Tips & Best Practices

  • Negative cash flow is only acceptable if appreciation and equity growth provide sufficient total return AND you can sustain the monthly subsidy without financial stress. Many highly-appreciating markets (San Francisco, Sydney) produce strong total returns despite persistent negative cash flow.
  • The leverage multiplier: with 20% down, a 3% appreciation on the full property value equals a 15% return on your equity in year 1. This leverage benefit reverses in declining markets — a 3% price drop on a leveraged property means a 15% loss on invested equity.
  • Tax benefits of real estate: depreciation creates paper losses that offset rental income. On a $350,000 residential property, annual depreciation deduction = $350,000 / 27.5 = $12,727 — which can shelter significant rental income from tax, improving after-tax returns substantially.
  • 1031 exchange: when selling a US investment property, a 1031 like-kind exchange allows deferring capital gains taxes by rolling proceeds into a similar replacement property. This deferral dramatically improves long-term compounding for active real estate investors.
  • Holding period optimization: transaction costs (6% selling cost + 2-3% buying costs = 8-9% round trip) take 3-5 years to recover through appreciation and equity. Properties held for 7-10+ years generally produce far better annualized returns than quick flips in normal appreciation environments.
  • Inflation hedge: rental income and property values tend to rise with inflation over time. Real estate is historically one of the most effective inflation hedges in a diversified portfolio, particularly relevant in high-inflation periods.

Who Uses This Calculator

Real estate investors comparing potential acquisitions across different markets, cash flow profiles, and appreciation scenarios. People deciding between holding a property longer versus selling now. Investors evaluating whether real estate provides better returns than alternative investments at current prices. Portfolio planners building diversified real estate exposure and modeling expected returns across different property types.

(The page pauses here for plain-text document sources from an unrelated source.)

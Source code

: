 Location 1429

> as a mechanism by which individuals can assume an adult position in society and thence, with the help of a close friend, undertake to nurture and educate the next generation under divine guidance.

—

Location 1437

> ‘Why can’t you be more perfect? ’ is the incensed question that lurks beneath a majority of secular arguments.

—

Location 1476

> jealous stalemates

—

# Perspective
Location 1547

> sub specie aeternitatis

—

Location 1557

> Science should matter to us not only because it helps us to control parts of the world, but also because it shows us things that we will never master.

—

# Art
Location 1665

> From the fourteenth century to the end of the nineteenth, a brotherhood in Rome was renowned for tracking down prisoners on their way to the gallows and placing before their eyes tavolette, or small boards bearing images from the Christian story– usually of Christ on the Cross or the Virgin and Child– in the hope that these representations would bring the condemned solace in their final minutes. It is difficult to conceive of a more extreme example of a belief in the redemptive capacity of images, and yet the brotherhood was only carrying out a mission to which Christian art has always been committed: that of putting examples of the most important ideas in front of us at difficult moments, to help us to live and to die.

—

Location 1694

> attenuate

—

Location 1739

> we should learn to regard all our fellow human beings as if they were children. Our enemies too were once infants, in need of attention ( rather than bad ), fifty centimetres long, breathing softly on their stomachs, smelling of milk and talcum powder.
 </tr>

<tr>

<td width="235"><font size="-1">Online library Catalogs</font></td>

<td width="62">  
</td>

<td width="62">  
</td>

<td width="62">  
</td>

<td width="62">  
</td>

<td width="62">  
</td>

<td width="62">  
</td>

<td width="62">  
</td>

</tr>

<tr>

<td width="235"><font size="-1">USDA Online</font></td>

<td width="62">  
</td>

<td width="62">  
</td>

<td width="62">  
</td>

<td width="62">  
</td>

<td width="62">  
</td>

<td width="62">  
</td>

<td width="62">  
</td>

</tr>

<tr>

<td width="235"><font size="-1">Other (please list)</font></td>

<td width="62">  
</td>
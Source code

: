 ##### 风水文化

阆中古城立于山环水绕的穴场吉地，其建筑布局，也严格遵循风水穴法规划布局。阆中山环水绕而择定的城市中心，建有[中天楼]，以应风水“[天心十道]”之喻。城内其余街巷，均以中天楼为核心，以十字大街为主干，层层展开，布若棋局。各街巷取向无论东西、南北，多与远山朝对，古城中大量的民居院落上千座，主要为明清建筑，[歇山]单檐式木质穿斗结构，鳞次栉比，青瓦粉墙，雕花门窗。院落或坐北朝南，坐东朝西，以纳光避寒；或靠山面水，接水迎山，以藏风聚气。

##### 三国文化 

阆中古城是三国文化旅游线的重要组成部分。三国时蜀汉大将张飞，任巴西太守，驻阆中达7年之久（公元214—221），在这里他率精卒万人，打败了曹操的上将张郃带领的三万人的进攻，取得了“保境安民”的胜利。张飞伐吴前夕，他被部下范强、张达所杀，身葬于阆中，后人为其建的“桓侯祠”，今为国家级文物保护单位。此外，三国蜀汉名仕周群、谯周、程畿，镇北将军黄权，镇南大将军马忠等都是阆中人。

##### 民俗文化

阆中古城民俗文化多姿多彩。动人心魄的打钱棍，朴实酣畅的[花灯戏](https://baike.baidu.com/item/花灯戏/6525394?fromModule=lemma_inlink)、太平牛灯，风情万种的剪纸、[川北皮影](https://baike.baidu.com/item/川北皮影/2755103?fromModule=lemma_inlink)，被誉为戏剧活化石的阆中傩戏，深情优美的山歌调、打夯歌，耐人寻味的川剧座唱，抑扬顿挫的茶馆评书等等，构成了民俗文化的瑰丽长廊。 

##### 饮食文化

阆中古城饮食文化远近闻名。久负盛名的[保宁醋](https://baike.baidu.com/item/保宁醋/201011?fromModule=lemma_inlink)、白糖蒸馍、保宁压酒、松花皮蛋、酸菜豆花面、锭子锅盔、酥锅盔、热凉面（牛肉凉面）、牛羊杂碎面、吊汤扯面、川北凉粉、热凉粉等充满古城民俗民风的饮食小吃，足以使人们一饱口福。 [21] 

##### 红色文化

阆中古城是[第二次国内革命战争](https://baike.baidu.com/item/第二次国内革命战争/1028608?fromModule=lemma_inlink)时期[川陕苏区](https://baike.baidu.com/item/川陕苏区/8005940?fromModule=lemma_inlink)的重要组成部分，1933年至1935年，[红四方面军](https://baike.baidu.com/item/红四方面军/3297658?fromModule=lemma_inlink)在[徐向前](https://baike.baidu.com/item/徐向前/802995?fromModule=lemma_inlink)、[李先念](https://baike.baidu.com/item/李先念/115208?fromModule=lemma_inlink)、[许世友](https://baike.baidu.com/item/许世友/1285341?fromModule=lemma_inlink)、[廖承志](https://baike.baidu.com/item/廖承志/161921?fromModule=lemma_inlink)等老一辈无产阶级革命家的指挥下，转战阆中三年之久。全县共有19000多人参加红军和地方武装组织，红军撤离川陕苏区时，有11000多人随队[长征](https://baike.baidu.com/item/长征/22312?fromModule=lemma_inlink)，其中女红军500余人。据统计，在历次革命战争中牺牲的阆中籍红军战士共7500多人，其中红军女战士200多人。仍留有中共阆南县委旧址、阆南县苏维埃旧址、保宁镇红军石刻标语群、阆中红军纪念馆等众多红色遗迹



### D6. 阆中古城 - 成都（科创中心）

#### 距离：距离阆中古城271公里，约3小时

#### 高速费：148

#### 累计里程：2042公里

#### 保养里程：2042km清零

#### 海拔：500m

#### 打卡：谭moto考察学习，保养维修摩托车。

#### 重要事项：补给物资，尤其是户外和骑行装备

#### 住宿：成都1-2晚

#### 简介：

Optimised for: USA · Canada · UK · Australia · Calculations run in your browser · No data stored

Frequently Asked Questions

What is a good ROI for real estate?

Annualized total returns of 8-12% (combining cash flow, equity, and appreciation) are considered strong for residential rental property. REITs historically return 9-12% annually. Direct ownership adds leverage but also management responsibility.

How is real estate ROI calculated?

Total ROI = (Cash Flow + Equity Built + Appreciation - Selling Costs) / Initial Cash Invested × 100. The power of leverage means a 10% property appreciation on a 20% down payment investment produces a 50% return on cash invested.

What is the difference between cap rate and ROI?

Cap rate measures property performance independent of financing (NOI/Price). ROI measures your personal return on cash invested, including mortgage leverage, cash flow, equity, and appreciation. ROI is more relevant for individual investors; cap rate for comparing properties.

How does leverage affect real estate returns?

A 20% down payment ($60,000 on a $300,000 property) that appreciates 3%/year gains $9,000 annually on the full property value — a 15% annual return on your $60,000 invested, before cash flow or equity paydown.

How long should I hold a rental property?

Break-even on transaction costs (6-10% round-trip) typically takes 3-5 years. For optimal returns, most analysts suggest 5-10+ year holds to compound appreciation and equity growth and to allow tax advantages (depreciation, 1031 exchanges) to maximize after-tax returns.